▶ PROBLEM TO WORK ON
Search the listing for "declare" and copy every line where it appears.

▶ RECORDS PROVIDED
• • •

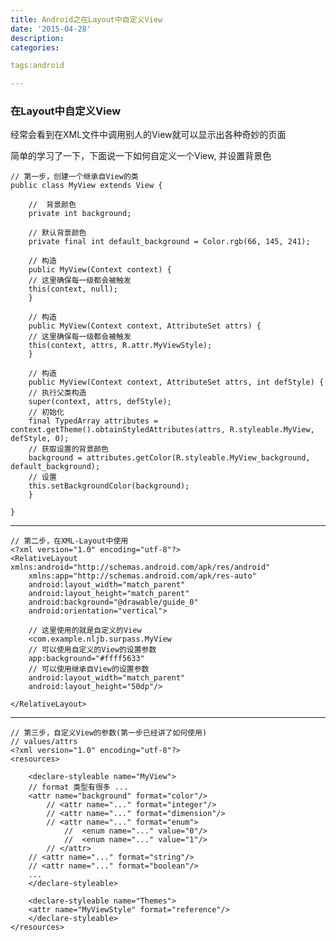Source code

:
 ```yaml
---
title: Android之在Layout中自定义View
date: '2015-04-28'
description:
categories:

tags:android

---
```


>

### 在Layout中自定义View

>

经常会看到在XML文件中调用别人的View就可以显示出各种奇妙的页面

>

简单的学习了一下，下面说一下如何自定义一个View, 并设置背景色

>

	// 第一步，创建一个继承自View的类
	public class MyView extends View {

	    //  背景颜色
	    private int background;

	    // 默认背景颜色
	    private final int default_background = Color.rgb(66, 145, 241);

	    // 构造
	    public MyView(Context context) {
		// 这里确保每一级都会被触发
		this(context, null);
	    }

	    // 构造
	    public MyView(Context context, AttributeSet attrs) {
		// 这里确保每一级都会被触发
		this(context, attrs, R.attr.MyViewStyle);
	    }

	    // 构造
	    public MyView(Context context, AttributeSet attrs, int defStyle) {
		// 执行父类构造
		super(context, attrs, defStyle);
		// 初始化
		final TypedArray attributes = context.getTheme().obtainStyledAttributes(attrs, R.styleable.MyView, defStyle, 0);
		// 获取设置的背景颜色
		background = attributes.getColor(R.styleable.MyView_background, default_background);
		// 设置
		this.setBackgroundColor(background);
	    }

	}

---

	// 第二步，在XML-Layout中使用
	<?xml version="1.0" encoding="utf-8"?>
	<RelativeLayout xmlns:android="http://schemas.android.com/apk/res/android"
	    xmlns:app="http://schemas.android.com/apk/res-auto"
	    android:layout_width="match_parent"
	    android:layout_height="match_parent"
	    android:background="@drawable/guide_0"
	    android:orientation="vertical">

	    // 这里使用的就是自定义的View
	    <com.example.nljb.surpass.MyView
		// 可以使用自定义的View的设置参数
		app:background="#ffff5633"
		// 可以使用继承自View的设置参数
		android:layout_width="match_parent"
		android:layout_height="50dp"/>

	</RelativeLayout>	

---

	// 第三步，自定义View的参数(第一步已经讲了如何使用)
	// values/attrs
	<?xml version="1.0" encoding="utf-8"?>
	<resources>

	    <declare-styleable name="MyView">
		// format 类型有很多 ...
		<attr name="background" format="color"/>
        	// <attr name="..." format="integer"/>
        	// <attr name="..." format="dimension"/>
        	// <attr name="..." format="enum">
            	//	<enum name="..." value="0"/>
            	//	<enum name="..." value="1"/>
        	// </attr>
		// <attr name="..." format="string"/>
		// <attr name="..." format="boolean"/>
		...
	    </declare-styleable>

	    <declare-styleable name="Themes">
		<attr name="MyViewStyle" format="reference"/>
	    </declare-styleable>
	</resources>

• • •

▶ SOLUTION TO THIS TASK
	    <declare-styleable name="MyView">
	    </declare-styleable>
	    <declare-styleable name="Themes">
	    </declare-styleable>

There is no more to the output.